*Problem to solve*. The result should be a full, exact repeat of the entries, free of pictures.

[Records from a collection]
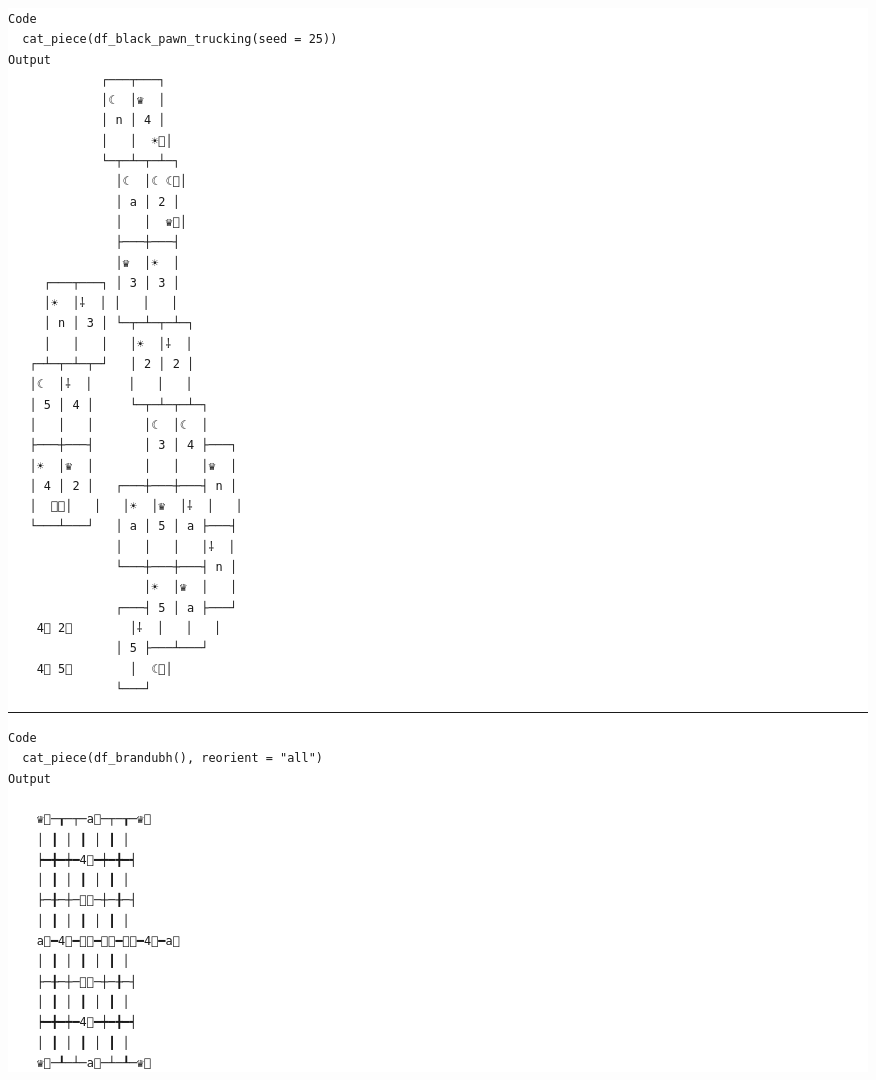     Code
      cat_piece(df_black_pawn_trucking(seed = 25))
    Output
                 ┌───┬───┐          
                 │☾  │♛  │          
                 │ n │ 4 │          
                 │   │  ☀⃝│          
                 └─┬─┴─┬─┴─┐        
                   │☾  │☾ ☾⃟│        
                   │ a │ 2 │        
                   │   │  ♛⃝│        
                   ├───┼───┤        
                   │♛  │☀  │        
         ┌───┬───┐ │ 3 │ 3 │        
         │☀  │⸸  │ │   │   │        
         │ n │ 3 │ └─┬─┴─┬─┴─┐      
         │   │   │   │☀  │⸸  │      
       ┌─┴─┬─┴─┬─┘   │ 2 │ 2 │      
       │☾  │⸸  │     │   │   │      
       │ 5 │ 4 │     └─┬─┴─┬─┴─┐    
       │   │   │       │☾  │☾  │    
       ├───┼───┤       │ 3 │ 4 ├───┐
       │☀  │♛  │       │   │   │♛  │
       │ 4 │ 2 │   ┌───┼───┼───┤ n │
       │  ⸸⃝│   │   │☀  │♛  │⸸  │   │
       └───┴───┘   │ a │ 5 │ a ├───┤
                   │   │   │   │⸸  │
                   └───┼───┼───┤ n │
                       │☀  │♛  │   │
                   ┌───┤ 5 │ a ├───┘
        4⃞ 2⃞        │⸸  │   │   │    
                   │ 5 ├───┴───┘    
        4⃞ 5⃞        │  ☾⃝│            
                   └───┘            
                                    

---

    Code
      cat_piece(df_brandubh(), reorient = "all")
    Output
                      
        ♛⃝─┰─┬─a⃝─┬─┰─♛⃝ 
        │ ┃ │ ┃ │ ┃ │ 
        ┝━╋━┿━4⃝━┿━╋━┥ 
        │ ┃ │ ┃ │ ┃ │ 
        ├─╂─┼─⸸⃝─┼─╂─┤ 
        │ ┃ │ ┃ │ ┃ │ 
        a⃝━4⃝━⸸⃝━⸸⃟━⸸⃝━4⃝━a⃝ 
        │ ┃ │ ┃ │ ┃ │ 
        ├─╂─┼─⸸⃝─┼─╂─┤ 
        │ ┃ │ ┃ │ ┃ │ 
        ┝━╋━┿━4⃝━┿━╋━┥ 
        │ ┃ │ ┃ │ ┃ │ 
        ♛⃝─┸─┴─a⃝─┴─┸─♛⃝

*Task response*.
     Code
      cat_piece(df_black_pawn_trucking(seed = 25))
    Output
                 ┌───┬───┐          
                 │☾  │♛  │          
                 │ n │ 4 │          
                 │   │  ☀⃝│          
                 └─┬─┴─┬─┴─┐        
                   │☾  │☾ ☾⃟│        
                   │ a │ 2 │        
                   │   │  ♛⃝│        
                   ├───┼───┤        
                   │♛  │☀  │        
         ┌───┬───┐ │ 3 │ 3 │        
         │☀  │⸸  │ │   │   │        
         │ n │ 3 │ └─┬─┴─┬─┴─┐      
         │   │   │   │☀  │⸸  │      
       ┌─┴─┬─┴─┬─┘   │ 2 │ 2 │      
       │☾  │⸸  │     │   │   │      
       │ 5 │ 4 │     └─┬─┴─┬─┴─┐    
       │   │   │       │☾  │☾  │    
       ├───┼───┤       │ 3 │ 4 ├───┐
       │☀  │♛  │       │   │   │♛  │
       │ 4 │ 2 │   ┌───┼───┼───┤ n │
       │  ⸸⃝│   │   │☀  │♛  │⸸  │   │
       └───┴───┘   │ a │ 5 │ a ├───┤
                   │   │   │   │⸸  │
                   └───┼───┼───┤ n │
                       │☀  │♛  │   │
                   ┌───┤ 5 │ a ├───┘
        4⃞ 2⃞        │⸸  │   │   │    
                   │ 5 ├───┴───┘    
        4⃞ 5⃞        │  ☾⃝│            
                   └───┘            
                                    

---

    Code
      cat_piece(df_brandubh(), reorient = "all")
    Output
                      
        ♛⃝─┰─┬─a⃝─┬─┰─♛⃝ 
        │ ┃ │ ┃ │ ┃ │ 
        ┝━╋━┿━4⃝━┿━╋━┥ 
        │ ┃ │ ┃ │ ┃ │ 
        ├─╂─┼─⸸⃝─┼─╂─┤ 
        │ ┃ │ ┃ │ ┃ │ 
        a⃝━4⃝━⸸⃝━⸸⃟━⸸⃝━4⃝━a⃝ 
        │ ┃ │ ┃ │ ┃ │ 
        ├─╂─┼─⸸⃝─┼─╂─┤ 
        │ ┃ │ ┃ │ ┃ │ 
        ┝━╋━┿━4⃝━┿━╋━┥ 
        │ ┃ │ ┃ │ ┃ │ 
        ♛⃝─┸─┴─a⃝─┴─┸─♛⃝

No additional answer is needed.